When an investor buys a bond, the return is a known quantity. The investor knows how much the return will be and when. With a stock, there are no such assurances.
So what does that have to do with mortgage rates?
Interest rates from one mortgage company to the next are surprisingly similar. You won’t find one lender offering a 3.50% rate when everyone else is quoting 4.00%, all things being equal. That’s because all mortgage companies price their mortgage loans on the very same set of indexes called mortgage bonds. These bonds are like any other bond in that their yields are known upon purchase. Investors buy bonds for safety, not for high returns. And when safety is a major issue, the demand for bonds increases which drives up the price. When the price of a bond, including mortgage bonds, goes up, the rate of return goes down. In times of uncertainty, bonds will be sought after. And that’s where Brexit, and the effect of Brexit, comes into play.
Today, mortgage rates are hitting lows not seen in the past three years and much of this is due to the Brexit vote. No one is really certain of the impact British voters have on the economic future of European countries. If the economic clout of EU countries is diminished, it’s not clear the impact it will have on trade. If European countries slow down importing goods from the U.S., or any other country for that matter, it could have a ripple effect on jobs, wages and manufacturing. When investors see this as a real possibility, the push will be toward bonds and less so for stocks.
Analysts have suggested the recent decline in rates could very well mean more than 1.3 million more borrowers can now benefit from a refinance due to the lower rates. Or, home owners can afford to buy a bigger home as monthly payments will be lower. A drop in rates increases a buyer’s purchasing power.
Think Beyond the Rate
For those who have a 30 year mortgage rate at 4.00% or above, they should think about refinancing to a lower rate or changing from a 30 to a shorter term. Remember that it’s not always just about the interest rate but also about the costs involved when obtaining a mortgage. There are closing fees involved with a refinance just as there were when purchasing a home. The drop in monthly payments due to a lower rate should be compared to the closing costs involved. Or, changing a loan term can also provide rewards lowering the amount of long term interest paid to the lender.

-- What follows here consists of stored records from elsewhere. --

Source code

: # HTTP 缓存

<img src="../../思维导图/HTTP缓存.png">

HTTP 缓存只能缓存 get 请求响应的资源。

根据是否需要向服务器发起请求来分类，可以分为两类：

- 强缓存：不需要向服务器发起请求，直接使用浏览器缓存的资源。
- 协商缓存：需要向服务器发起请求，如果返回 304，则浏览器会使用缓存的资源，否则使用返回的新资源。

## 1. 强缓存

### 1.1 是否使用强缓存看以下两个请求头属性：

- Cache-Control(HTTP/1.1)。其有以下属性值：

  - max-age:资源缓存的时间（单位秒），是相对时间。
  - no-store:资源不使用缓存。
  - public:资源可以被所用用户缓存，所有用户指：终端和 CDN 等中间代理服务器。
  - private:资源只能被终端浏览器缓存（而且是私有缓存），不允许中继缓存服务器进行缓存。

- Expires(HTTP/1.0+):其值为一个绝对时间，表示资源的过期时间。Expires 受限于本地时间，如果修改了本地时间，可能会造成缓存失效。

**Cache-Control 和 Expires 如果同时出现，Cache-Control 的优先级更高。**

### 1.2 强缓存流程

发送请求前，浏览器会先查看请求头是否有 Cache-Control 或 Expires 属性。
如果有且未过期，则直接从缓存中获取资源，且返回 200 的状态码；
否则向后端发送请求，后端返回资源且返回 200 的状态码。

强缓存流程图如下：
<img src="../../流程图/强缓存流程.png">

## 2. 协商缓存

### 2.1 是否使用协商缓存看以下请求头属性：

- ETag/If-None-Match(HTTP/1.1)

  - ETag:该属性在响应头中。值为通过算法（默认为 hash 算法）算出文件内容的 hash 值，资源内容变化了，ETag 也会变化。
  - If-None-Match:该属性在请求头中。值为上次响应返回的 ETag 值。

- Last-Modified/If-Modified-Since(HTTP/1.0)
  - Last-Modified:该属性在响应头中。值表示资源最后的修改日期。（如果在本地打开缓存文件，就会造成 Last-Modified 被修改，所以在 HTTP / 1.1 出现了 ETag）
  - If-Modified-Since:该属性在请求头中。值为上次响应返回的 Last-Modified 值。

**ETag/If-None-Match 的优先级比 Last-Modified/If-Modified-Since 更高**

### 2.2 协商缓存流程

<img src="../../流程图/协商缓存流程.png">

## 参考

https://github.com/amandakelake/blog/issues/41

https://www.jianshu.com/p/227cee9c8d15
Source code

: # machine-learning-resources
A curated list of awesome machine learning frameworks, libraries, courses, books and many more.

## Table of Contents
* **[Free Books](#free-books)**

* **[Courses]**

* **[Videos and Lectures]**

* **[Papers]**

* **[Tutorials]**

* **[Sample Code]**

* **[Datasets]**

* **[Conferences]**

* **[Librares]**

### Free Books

Yet without the effect of Brexit move, it’s unlikely we wouldn’t be seeing the rates we’re seeing today. Mortgage bonds and U.S. Treasuries alike have benefited from the Brexit uncertainty and the result for home owners is a positive one.
When looking at a refinance, you must also look at how far into your current loan you are right now. If you got a 30 year fixed rate five years ago and you have 25 years remaining, getting another 30 year mortgage essentially means you now have a 35 year loan. Instead of looking only at a 30 year loan, take a look at a 25 year or even a 20 year option.
Realizing The Effect of Brexit. Now What?
Brexit has had an impact on most all loan types and terms. Even adjustable rate loans and hybrids have benefited. The 30 year average rate saw a 25 basis point drop within days after the Brexit decision.
What’s also interesting is that it can take years for Britain to completely remove itself from the EU. In fact, it’s possible, though not likely, that Britain could hold another vote and cancel the initial Brexit decision. That would again create a bit of turmoil in financial markets and anytime uncertainty comes into play, money flows out of stock and into bonds. Or not.
The key here is if refinancing now makes sense, don’t play with the market hoping to squeeze out another .125%.
It doesn’t take very much to spook bond markets and once the economic dust begins to settle and the actual impact Brexit will have been realized, much of the uncertainty will have been removed and bonds, including mortgage bonds, will be sold. And you know what that means.